Sobre Bordaduras - Coisas de Alice

O projeto Bordaduras – Coisas de Alice estreou no Museu Alfredo Andersen e na sequência, com a parceria de Cláudia Lara, foi um dos 25 trabalhos selecionados para o 66º Salão Paranaense, uma das mostras mais importantes do país. A inspiração veio do livro clássico Alice no País das Maravilhas, de Lewis Carroll, um texto repleto de encantamento e fantasia, que há mais de 100 anos serve de inspiração para artistas de todos os segmentos. 

Durante 18 meses e 4 mil horas Giovana Casagrande e Leila Alberti  desenvolveram o projeto. Com experiências e exposições em outras cidades, encerram um ciclo de seis anos com o lançamento do livro sobre a exposição por meio da Lei do Mecenato – FCC e com o importante apoio da Opus Multipla e da Cartrom Embalagens.

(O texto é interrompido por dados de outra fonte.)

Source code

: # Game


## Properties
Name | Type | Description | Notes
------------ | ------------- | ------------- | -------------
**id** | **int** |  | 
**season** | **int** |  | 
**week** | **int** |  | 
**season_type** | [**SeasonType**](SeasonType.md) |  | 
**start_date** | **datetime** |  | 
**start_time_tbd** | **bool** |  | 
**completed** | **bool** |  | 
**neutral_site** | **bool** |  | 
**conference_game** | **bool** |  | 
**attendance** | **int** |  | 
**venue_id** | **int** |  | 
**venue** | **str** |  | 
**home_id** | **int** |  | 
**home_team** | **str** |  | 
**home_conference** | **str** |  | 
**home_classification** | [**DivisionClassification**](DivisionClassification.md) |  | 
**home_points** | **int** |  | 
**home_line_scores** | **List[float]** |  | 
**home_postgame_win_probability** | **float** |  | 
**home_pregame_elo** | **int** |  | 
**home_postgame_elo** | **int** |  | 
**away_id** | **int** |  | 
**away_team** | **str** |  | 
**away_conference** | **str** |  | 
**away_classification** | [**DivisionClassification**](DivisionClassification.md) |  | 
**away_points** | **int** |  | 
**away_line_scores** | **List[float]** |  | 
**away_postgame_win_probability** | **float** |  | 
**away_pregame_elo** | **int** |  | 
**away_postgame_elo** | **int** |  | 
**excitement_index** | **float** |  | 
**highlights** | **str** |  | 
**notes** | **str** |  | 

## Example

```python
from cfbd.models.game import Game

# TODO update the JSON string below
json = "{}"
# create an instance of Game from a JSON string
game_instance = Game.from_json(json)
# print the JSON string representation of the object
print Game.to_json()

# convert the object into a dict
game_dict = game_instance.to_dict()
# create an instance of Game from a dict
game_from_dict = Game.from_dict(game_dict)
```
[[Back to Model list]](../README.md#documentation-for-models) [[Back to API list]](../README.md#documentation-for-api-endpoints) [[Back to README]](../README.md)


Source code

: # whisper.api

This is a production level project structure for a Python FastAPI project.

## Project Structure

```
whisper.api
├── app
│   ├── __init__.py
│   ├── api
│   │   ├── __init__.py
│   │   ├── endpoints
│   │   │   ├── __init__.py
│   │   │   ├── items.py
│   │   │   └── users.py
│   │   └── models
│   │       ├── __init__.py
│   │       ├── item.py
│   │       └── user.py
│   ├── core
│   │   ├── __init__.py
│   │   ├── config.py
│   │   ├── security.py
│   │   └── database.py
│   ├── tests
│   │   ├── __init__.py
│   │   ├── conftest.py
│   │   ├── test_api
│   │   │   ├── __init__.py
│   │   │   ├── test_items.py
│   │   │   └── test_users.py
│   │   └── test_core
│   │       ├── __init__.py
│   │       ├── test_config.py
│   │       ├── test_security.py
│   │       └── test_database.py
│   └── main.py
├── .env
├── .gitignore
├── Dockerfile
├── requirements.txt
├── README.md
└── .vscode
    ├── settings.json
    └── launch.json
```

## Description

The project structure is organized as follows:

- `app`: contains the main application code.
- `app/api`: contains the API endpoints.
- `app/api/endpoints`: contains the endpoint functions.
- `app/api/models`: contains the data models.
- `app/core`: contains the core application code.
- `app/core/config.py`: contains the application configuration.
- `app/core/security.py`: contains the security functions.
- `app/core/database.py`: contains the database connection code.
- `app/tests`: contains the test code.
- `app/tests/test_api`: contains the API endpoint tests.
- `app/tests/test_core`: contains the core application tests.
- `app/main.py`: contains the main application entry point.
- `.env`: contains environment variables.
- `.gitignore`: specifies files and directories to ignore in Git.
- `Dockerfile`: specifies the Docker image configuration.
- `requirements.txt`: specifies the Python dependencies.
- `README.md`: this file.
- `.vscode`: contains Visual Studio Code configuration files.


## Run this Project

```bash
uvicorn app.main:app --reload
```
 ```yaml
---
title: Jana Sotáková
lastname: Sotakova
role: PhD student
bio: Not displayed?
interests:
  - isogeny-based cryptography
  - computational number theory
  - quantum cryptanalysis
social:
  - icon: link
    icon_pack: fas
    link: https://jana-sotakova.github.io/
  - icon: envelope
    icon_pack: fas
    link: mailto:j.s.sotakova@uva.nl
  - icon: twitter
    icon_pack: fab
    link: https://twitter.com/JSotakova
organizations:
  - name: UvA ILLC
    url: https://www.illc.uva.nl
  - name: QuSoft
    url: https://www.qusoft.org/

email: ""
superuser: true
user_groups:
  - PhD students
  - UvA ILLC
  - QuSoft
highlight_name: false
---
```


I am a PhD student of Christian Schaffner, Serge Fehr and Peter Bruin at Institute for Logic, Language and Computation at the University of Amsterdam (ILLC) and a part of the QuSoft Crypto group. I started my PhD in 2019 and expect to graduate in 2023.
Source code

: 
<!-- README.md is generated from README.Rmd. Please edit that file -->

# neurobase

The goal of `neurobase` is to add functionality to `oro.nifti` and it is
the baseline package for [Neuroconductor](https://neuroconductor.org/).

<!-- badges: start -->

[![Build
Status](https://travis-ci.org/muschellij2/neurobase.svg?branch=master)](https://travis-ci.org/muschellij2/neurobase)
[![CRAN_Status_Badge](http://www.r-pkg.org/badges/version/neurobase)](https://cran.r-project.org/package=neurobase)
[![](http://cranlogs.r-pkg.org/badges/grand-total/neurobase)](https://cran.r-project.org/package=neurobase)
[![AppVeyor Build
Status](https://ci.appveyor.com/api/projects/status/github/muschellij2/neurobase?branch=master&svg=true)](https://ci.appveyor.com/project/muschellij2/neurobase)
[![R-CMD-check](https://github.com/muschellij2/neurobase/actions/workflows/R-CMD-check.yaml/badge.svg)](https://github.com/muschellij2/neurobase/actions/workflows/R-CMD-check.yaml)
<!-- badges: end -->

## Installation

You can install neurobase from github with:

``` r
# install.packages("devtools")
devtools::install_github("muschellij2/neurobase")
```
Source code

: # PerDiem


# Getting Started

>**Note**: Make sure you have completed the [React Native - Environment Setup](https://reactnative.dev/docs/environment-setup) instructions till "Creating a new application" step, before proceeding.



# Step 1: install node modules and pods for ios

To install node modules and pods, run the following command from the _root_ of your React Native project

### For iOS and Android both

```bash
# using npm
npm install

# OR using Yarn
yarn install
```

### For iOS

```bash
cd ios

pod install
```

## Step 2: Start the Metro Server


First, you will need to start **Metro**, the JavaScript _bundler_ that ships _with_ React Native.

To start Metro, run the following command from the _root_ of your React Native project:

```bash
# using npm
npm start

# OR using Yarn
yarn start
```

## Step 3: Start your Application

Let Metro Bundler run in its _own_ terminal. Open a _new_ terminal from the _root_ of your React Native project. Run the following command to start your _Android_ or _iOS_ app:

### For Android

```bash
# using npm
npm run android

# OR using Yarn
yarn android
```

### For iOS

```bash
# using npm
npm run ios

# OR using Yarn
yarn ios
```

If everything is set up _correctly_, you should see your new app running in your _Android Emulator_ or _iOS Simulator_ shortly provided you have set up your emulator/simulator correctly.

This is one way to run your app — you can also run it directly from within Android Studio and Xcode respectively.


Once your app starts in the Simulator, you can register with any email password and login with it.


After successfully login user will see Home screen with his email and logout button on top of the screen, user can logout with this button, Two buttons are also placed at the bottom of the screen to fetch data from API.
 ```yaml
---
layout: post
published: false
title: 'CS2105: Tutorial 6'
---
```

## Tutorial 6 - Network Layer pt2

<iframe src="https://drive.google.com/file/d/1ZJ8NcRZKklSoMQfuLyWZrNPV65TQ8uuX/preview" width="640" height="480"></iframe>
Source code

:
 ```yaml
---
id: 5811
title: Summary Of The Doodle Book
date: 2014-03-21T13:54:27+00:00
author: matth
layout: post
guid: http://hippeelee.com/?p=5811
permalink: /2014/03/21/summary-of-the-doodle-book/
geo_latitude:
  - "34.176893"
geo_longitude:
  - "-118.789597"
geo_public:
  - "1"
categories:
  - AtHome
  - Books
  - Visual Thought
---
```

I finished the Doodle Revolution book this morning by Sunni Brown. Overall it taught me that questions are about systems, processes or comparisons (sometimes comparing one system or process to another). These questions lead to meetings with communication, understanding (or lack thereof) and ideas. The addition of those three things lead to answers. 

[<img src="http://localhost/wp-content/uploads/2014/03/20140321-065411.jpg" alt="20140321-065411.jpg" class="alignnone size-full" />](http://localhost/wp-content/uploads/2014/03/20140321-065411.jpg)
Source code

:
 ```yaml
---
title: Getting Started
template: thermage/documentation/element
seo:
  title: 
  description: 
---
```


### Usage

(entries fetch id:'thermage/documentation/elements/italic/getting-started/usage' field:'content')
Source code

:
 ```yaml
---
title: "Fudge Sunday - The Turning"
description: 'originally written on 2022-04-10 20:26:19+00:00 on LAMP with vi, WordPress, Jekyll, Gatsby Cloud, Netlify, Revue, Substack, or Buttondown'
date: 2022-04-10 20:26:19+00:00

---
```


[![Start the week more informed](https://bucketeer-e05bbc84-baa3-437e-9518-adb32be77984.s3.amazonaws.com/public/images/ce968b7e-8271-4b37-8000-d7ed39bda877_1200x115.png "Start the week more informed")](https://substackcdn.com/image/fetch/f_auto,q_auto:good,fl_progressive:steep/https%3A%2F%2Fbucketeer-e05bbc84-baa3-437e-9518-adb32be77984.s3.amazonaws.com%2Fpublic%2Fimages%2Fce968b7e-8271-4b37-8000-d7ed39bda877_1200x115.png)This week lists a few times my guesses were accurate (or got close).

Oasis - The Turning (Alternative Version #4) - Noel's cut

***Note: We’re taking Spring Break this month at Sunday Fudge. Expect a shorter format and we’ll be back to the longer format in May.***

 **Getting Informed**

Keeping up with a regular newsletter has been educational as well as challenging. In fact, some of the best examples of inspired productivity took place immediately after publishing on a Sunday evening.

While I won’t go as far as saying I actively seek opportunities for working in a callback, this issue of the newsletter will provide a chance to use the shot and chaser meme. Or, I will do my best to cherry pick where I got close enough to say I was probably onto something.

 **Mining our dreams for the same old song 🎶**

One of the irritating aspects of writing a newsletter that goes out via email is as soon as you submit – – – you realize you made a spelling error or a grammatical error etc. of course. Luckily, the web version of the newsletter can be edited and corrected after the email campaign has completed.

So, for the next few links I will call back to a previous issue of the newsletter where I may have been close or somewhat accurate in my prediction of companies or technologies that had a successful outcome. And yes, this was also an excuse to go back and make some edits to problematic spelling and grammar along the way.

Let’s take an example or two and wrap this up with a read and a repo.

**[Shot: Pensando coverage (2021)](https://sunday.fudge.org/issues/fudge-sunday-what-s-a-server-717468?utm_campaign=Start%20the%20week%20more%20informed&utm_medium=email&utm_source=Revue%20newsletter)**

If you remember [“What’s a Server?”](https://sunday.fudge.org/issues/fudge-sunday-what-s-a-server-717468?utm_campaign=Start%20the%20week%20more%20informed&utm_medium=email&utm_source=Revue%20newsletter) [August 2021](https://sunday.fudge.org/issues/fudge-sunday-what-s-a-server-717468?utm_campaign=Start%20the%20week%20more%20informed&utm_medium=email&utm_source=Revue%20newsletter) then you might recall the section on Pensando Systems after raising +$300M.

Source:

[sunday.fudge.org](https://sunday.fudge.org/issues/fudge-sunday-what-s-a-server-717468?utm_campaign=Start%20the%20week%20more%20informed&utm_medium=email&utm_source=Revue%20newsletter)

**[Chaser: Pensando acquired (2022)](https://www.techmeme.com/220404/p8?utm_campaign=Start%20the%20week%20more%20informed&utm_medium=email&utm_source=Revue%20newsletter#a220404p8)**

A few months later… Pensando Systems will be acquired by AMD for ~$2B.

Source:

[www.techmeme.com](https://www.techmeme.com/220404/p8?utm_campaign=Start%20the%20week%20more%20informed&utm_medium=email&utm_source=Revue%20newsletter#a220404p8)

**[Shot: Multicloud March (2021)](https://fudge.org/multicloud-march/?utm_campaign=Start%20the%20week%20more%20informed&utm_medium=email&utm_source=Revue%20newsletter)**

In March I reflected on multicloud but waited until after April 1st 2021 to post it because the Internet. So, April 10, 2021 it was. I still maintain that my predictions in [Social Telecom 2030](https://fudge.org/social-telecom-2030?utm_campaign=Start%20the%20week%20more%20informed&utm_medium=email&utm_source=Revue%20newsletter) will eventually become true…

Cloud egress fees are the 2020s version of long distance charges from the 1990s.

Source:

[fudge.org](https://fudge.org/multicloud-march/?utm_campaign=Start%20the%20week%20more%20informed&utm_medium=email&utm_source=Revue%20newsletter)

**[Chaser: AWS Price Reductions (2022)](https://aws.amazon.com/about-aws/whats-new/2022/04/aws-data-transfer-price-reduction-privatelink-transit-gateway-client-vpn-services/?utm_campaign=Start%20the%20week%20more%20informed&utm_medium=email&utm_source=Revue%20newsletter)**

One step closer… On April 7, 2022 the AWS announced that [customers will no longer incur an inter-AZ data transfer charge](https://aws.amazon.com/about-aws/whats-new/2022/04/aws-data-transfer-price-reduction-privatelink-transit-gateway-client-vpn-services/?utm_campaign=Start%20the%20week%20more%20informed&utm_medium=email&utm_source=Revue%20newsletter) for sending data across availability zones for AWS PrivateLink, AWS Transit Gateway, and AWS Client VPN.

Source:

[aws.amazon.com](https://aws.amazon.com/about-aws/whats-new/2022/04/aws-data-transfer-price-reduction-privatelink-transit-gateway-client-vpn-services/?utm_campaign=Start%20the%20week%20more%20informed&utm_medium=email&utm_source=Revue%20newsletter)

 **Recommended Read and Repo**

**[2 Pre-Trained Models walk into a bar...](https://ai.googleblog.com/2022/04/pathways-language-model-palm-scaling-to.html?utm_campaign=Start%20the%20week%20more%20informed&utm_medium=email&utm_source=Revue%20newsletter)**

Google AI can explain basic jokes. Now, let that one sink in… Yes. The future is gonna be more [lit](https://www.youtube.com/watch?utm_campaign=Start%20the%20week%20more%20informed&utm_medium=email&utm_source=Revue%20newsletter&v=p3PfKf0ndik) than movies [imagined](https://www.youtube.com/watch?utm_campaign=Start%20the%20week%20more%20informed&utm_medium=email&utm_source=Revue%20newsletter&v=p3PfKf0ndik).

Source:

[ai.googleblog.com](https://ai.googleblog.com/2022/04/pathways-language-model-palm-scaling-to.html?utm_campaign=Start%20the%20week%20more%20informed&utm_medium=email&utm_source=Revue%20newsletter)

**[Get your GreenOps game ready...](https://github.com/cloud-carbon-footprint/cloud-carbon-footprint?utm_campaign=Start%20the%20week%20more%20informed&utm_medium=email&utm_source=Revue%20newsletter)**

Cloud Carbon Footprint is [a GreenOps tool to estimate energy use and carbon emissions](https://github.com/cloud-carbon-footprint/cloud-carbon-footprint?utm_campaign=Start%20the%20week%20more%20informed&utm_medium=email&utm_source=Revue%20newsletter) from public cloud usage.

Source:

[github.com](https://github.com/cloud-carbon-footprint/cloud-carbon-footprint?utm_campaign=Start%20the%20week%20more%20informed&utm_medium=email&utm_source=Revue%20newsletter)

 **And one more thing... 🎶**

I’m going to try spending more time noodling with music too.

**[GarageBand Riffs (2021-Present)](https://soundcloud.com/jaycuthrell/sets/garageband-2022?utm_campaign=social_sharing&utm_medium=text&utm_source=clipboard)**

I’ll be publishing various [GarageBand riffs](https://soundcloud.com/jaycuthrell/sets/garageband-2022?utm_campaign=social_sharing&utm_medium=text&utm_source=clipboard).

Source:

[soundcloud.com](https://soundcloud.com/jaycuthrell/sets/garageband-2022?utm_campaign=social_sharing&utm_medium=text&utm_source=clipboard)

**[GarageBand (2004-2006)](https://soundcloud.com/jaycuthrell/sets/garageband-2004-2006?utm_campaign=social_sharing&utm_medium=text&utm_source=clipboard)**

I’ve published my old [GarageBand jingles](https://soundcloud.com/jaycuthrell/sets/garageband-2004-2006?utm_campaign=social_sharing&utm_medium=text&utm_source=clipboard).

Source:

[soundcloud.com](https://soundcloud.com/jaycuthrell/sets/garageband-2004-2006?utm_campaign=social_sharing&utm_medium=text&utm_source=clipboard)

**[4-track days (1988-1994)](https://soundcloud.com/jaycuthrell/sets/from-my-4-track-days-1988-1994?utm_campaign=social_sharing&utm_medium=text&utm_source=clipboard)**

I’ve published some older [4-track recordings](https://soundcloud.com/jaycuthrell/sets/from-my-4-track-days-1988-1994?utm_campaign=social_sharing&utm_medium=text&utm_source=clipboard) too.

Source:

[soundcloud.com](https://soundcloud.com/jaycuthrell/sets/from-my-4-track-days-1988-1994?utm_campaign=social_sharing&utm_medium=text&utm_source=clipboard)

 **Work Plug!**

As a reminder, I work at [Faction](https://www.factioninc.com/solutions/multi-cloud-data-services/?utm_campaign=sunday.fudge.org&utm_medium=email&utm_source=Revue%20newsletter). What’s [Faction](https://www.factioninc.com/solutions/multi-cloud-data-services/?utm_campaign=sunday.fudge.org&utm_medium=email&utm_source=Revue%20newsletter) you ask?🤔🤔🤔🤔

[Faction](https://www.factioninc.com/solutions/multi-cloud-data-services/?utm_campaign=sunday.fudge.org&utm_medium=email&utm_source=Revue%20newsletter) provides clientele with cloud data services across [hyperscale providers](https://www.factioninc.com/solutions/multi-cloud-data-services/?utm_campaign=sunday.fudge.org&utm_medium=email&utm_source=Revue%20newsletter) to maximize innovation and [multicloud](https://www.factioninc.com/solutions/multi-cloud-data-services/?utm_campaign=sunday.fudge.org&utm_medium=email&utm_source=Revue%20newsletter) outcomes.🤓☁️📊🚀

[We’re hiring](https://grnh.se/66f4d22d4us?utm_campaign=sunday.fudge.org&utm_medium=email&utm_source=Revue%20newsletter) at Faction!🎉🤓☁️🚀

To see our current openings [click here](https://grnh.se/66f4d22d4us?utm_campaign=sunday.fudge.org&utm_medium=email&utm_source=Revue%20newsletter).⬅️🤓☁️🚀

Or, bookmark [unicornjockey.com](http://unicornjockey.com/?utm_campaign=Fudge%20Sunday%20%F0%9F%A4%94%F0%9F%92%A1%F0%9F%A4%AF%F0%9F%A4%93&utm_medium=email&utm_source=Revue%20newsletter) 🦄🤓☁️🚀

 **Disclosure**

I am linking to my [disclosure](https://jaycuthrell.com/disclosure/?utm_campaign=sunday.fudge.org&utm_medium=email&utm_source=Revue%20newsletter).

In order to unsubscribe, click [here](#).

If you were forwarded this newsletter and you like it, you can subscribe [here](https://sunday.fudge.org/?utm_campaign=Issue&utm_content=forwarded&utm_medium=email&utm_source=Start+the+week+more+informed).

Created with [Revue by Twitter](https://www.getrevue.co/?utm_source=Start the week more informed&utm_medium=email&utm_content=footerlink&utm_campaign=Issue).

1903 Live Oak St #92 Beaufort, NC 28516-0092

O suporte escolhido foi a porcelana, com sua brancura asséptica, maculada pela profusão de cores dos fios de vários calibres. Com agulhas, bastidores, tesouras e fios, as artistas bordaram, tricotaram e crochetaram a porcelana, encapsulando os objetos que remetem ao universo de Alice, como bules, xícaras, vasos, bibelôs de gatos, coelhos, cachorros, corujas, elefantes, entre outros. 

Diferentemente do que ocorria no início do século passado, quando as mulheres cobriam utensílios e mobiliários com tecidos, os olhares interpretativos de Giovana e Leila as levaram a encapsular permitindo ainda sua visualização, desvelando partes da porcelana a partir do ponto aberto, das tessituras largas.

Com esse trabalho, a dupla criou novos sentidos para o bordado, ressignificando antigas manualidades dadas como femininas. Algumas obras receberam nomes alusivos ao universo de Carroll e também homenageiam grandes mulheres – outras “Alices” – como Sônia Delaunay, Efigênia Rolim, Marina Abramovic, Beatriz Milhazes e Lygia Clark.